▸ **Instructions to follow**:
Each line of the data that mentions the string "them" needs to be identified and copied.

Document images with source code:
──────

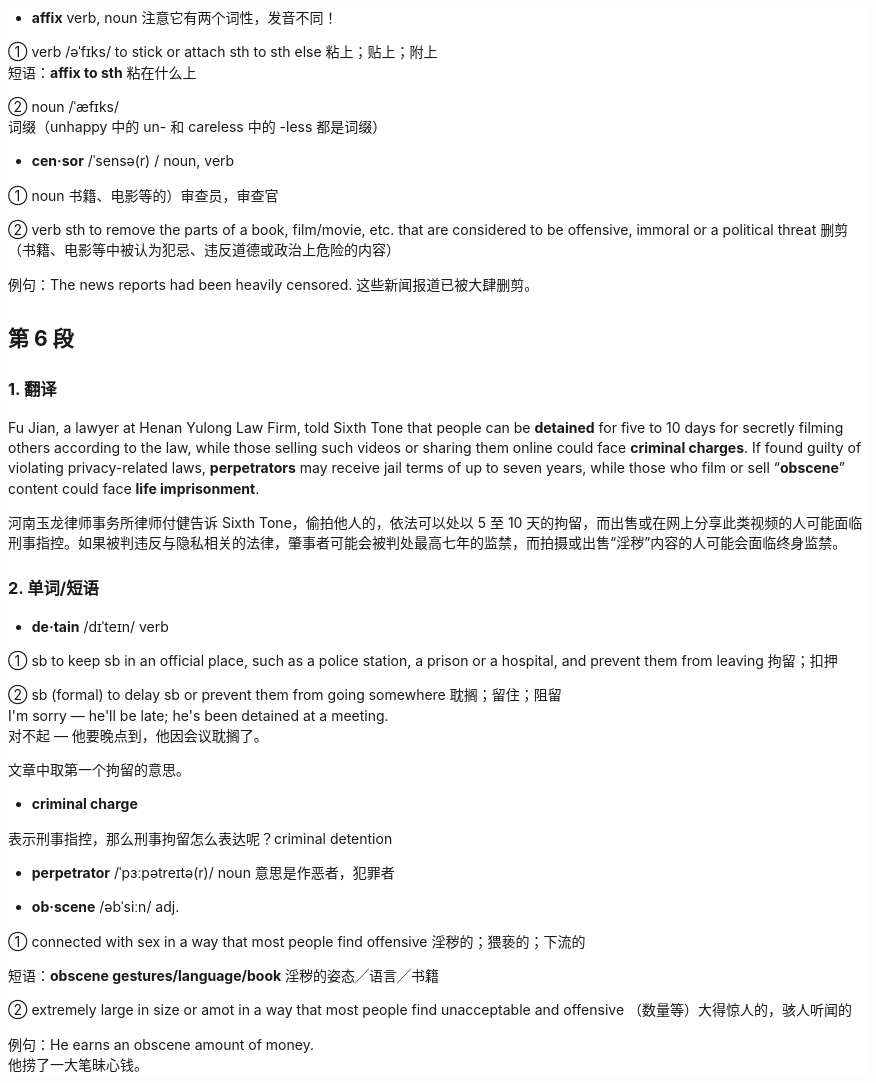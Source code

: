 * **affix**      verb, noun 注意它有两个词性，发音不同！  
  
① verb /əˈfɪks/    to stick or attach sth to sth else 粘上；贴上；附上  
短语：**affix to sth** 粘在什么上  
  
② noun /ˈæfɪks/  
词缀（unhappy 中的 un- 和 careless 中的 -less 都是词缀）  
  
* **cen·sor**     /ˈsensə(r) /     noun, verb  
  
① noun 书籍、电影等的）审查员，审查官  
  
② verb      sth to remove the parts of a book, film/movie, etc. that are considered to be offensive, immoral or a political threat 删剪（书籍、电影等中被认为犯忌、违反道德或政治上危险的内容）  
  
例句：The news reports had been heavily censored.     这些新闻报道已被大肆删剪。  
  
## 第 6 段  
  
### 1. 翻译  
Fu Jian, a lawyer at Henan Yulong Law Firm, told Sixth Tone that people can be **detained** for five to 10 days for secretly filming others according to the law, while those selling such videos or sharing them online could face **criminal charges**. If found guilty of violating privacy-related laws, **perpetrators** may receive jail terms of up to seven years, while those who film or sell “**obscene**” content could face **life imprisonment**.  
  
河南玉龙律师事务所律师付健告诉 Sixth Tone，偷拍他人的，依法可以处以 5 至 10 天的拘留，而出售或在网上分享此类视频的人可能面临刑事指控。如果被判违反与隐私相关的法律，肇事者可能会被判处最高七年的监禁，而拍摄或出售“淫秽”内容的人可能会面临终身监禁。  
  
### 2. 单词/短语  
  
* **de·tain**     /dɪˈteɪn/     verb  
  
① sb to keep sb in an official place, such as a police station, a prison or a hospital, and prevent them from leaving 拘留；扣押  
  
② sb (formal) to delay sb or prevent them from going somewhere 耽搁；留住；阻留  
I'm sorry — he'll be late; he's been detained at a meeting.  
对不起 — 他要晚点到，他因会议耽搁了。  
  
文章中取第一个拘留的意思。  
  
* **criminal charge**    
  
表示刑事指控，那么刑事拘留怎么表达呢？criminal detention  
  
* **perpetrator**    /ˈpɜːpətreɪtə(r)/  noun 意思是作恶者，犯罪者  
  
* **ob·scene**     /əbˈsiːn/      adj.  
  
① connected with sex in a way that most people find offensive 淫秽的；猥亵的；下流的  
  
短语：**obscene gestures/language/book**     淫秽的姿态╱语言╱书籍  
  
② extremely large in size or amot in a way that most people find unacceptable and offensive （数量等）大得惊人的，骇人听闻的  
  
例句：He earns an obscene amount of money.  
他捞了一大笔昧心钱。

──────

▸ **Your response**:
Fu Jian, a lawyer at Henan Yulong Law Firm, told Sixth Tone that people can be **detained** for five to 10 days for secretly filming others according to the law, while those selling such videos or sharing them online could face **criminal charges**. If found guilty of violating privacy-related laws, **perpetrators** may receive jail terms of up to seven years, while those who film or sell “**obscene**” content could face **life imprisonment**.  
① sb to keep sb in an official place, such as a police station, a prison or a hospital, and prevent them from leaving 拘留；扣押  
② sb (formal) to delay sb or prevent them from going somewhere 耽搁；留住；阻留  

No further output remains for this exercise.